In some patients, the murmur can extend cephalad along the left parasternal region, owing to ejection across the outflow tract of the right ventricle. The murmur also can radiate to the right of the sternum. In children with an outlet defect, the murmur and thrill can be maximal at the second left intercostal space or suprasternal notch.
Infants with moderate or large VSDs may develop symptoms as early as 2 weeks of age. The initial symptoms consist of tachypnea with increased respiratory effort, excessive sweating owing to increased sympathetic tone, and fatigue when feeding. The infant progressively tires with feeding; this symptom begins during the first month and increases in severity as pulmonary vascular resistance decreases. Symptoms occur earlier in the premature than in the full-term infant.
It is not unusual for symptoms to be preceded by respiratory infection. This complication makes it difficult to clarify the degree to which the respiratory distress is due to heart failure from a large left-to-right shunt versus infection. In the absence of infection, the cardiovascular basis for the respiratory symptoms probably is pulmonary edema.
In infants with a large left-to-right shunt secondary to a VSD, dyspnea can occur with mean left atrial pressures slightly lower than 15 mm Hg. In the presence of large shunts across the VSD, infants often have normal length and decreased weight.
In children with large shunts for â‰¥4 to 6 months, the left anterior thorax bulges outward. Persistent cyanosis from birth indicates a more complicated lesion than isolated VSD. However, the occurrence of cyanosis after infancy suggests reversal of the shunt to right to left because of progressive pulmonary vascular disease or the development of significant infundibular pulmonary stenosis.
Those with moderate to large right-to-left shunts will be cyanotic at rest. This is rare in infants, is occasionally seen by the age of 2 to 3 years, and is frequently seen in the adolescent and young adult. The eponym Eisenmenger's complex is now applied to the condition characterized by a VSD with marked elevation of pulmonary vascular resistance and a predominant right-to-left shunt.
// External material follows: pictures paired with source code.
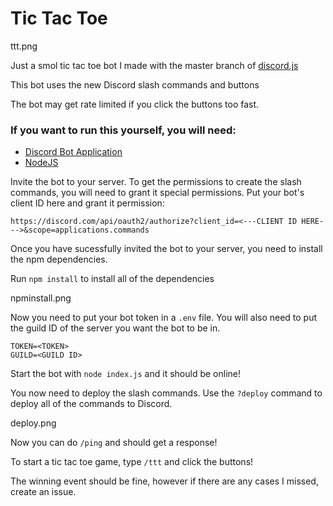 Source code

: # Tic Tac Toe

ttt.png

Just a smol tic tac toe bot I made with the master branch of [discord.js](https://github.com/discordjs/discord.js)

This bot uses the new Discord slash commands and buttons

The bot may get rate limited if you click the buttons too fast.

### If you want to run this yourself, you will need:

-   [Discord Bot Application](https://discord.com/developers)
-   [NodeJS](https://nodejs.org)

Invite the bot to your server. To get the permissions to create the slash commands, you will need to grant it special permissions. Put your bot's client ID here and grant it permission:

`https://discord.com/api/oauth2/authorize?client_id=<---CLIENT ID HERE--->&scope=applications.commands`

Once you have sucessfully invited the bot to your server, you need to install the npm dependencies.

Run `npm install` to install all of the dependencies

npminstall.png

Now you need to put your bot token in a `.env` file.
You will also need to put the guild ID of the server you want the bot to be in.

```
TOKEN=<TOKEN>
GUILD=<GUILD ID>
```

Start the bot with `node index.js` and it should be online!

You now need to deploy the slash commands. Use the `?deploy` command to deploy all of the commands to Discord.

deploy.png

Now you can do `/ping` and should get a response!

To start a tic tac toe game, type `/ttt` and click the buttons!

The winning event should be fine, however if there are any cases I missed, create an issue.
Indications for VSD closure: 1-Uncontrolled CHF including growth failure or reccurent respiratory infections. 2-Elevated PAP even in the absence of symptoms.Repair must be done before 2 years of age and often before 1 year of age. 3-QP/QS >2 4-Significant dilation of LV 5-Aortic insufficiency
Pulmonary vascular obstructive changes can occur as early as 2 years of age. Generally, infants with VSD and increased pulmonary artery pressure should undergo repair between 3 and 12 months of age.
Development of pulmonary hypertension is rare (4%) as is sinus node dysfunction (4%) but progressive aortic valve insufficiency is fairly common (16%).